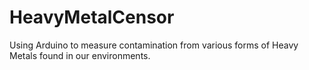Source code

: # HeavyMetalCensor
Using Arduino to measure contamination from various forms of Heavy Metals found in our environments. 
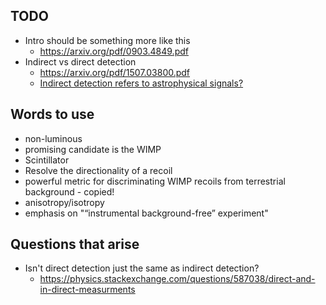 ## TODO
- Intro should be something more like this
	- https://arxiv.org/pdf/0903.4849.pdf
- Indirect vs direct detection
	- https://arxiv.org/pdf/1507.03800.pdf
	- [Indirect detection refers to astrophysical signals?](https://physics.stackexchange.com/questions/587038/direct-and-in-direct-measurments)

## Words to use
- non-luminous
- promising candidate is the WIMP
- Scintillator
- Resolve the directionality of a recoil
- powerful metric for discriminating WIMP recoils from terrestrial background - copied!
- anisotropy/isotropy
- emphasis on "“instrumental background-free” experiment"


## Questions that arise
- Isn't direct detection just the same as indirect detection?
	- https://physics.stackexchange.com/questions/587038/direct-and-in-direct-measurments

+--

Where a line in the material contains "physics", copy that line.

	- [Indirect detection refers to astrophysical signals?](https://physics.stackexchange.com/questions/587038/direct-and-in-direct-measurments)
	- https://physics.stackexchange.com/questions/587038/direct-and-in-direct-measurments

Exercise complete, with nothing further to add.